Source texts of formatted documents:
-----

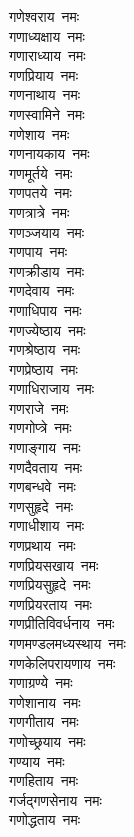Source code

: \begin{multicols}{2}
\begin{flushleft}
गणेश्वराय~नमः\\
गणाध्यक्षाय~नमः\\
गणाराध्याय~नमः\\
गणप्रियाय~नमः\\
गणनाथाय~नमः\\
गणस्वामिने~नमः\\
गणेशाय~नमः\\
गणनायकाय~नमः\\
गणमूर्तये~नमः\\
गणपतये~नमः\hfill{}\\
गणत्रात्रे~नमः\\
गणञ्जयाय~नमः\\
गणपाय~नमः\\
गणक्रीडाय~नमः\\
गणदेवाय~नमः\\
गणाधिपाय~नमः\\
गणज्येष्ठाय~नमः\\
गणश्रेष्ठाय~नमः\\
गणप्रेष्ठाय~नमः\\
गणाधिराजाय~नमः\hfill{}\\
गणराजे~नमः\\
गणगोप्त्रे~नमः\\
गणाङ्गाय~नमः\\
गणदैवताय~नमः\\
गणबन्धवे~नमः\\
गणसुहृदे~नमः\\
गणाधीशाय~नमः\\
गणप्रथाय~नमः\\
गणप्रियसखाय~नमः\\
गणप्रियसुहृदे~नमः\hfill{}\\
गणप्रियरताय~नमः\\
गणप्रीतिविवर्धनाय~नमः\\
गणमण्डलमध्यस्थाय~नमः\\
गणकेलिपरायणाय~नमः\\
गणाग्रण्ये~नमः\\
गणेशानाय~नमः\\
गणगीताय~नमः\\
गणोच्छ्रयाय~नमः\\
गण्याय~नमः\\
गणहिताय~नमः\hfill{}\\
गर्जद्गणसेनाय~नमः\\
गणोद्धताय~नमः\\

\end{flushleft}
\end{multicols}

-----

Without the pictures, return all the records precisely as they stand.

**Written response**
Source code

: \begin{multicols}{2}
\begin{flushleft}
गणेश्वराय~नमः\\
गणाध्यक्षाय~नमः\\
गणाराध्याय~नमः\\
गणप्रियाय~नमः\\
गणनाथाय~नमः\\
गणस्वामिने~नमः\\
गणेशाय~नमः\\
गणनायकाय~नमः\\
गणमूर्तये~नमः\\
गणपतये~नमः\hfill{}\\
गणत्रात्रे~नमः\\
गणञ्जयाय~नमः\\
गणपाय~नमः\\
गणक्रीडाय~नमः\\
गणदेवाय~नमः\\
गणाधिपाय~नमः\\
गणज्येष्ठाय~नमः\\
गणश्रेष्ठाय~नमः\\
गणप्रेष्ठाय~नमः\\
गणाधिराजाय~नमः\hfill{}\\
गणराजे~नमः\\
गणगोप्त्रे~नमः\\
गणाङ्गाय~नमः\\
गणदैवताय~नमः\\
गणबन्धवे~नमः\\
गणसुहृदे~नमः\\
गणाधीशाय~नमः\\
गणप्रथाय~नमः\\
गणप्रियसखाय~नमः\\
गणप्रियसुहृदे~नमः\hfill{}\\
गणप्रियरताय~नमः\\
गणप्रीतिविवर्धनाय~नमः\\
गणमण्डलमध्यस्थाय~नमः\\
गणकेलिपरायणाय~नमः\\
गणाग्रण्ये~नमः\\
गणेशानाय~नमः\\
गणगीताय~नमः\\
गणोच्छ्रयाय~नमः\\
गण्याय~नमः\\
गणहिताय~नमः\hfill{}\\
गर्जद्गणसेनाय~नमः\\
गणोद्धताय~नमः\\

\end{flushleft}
\end{multicols}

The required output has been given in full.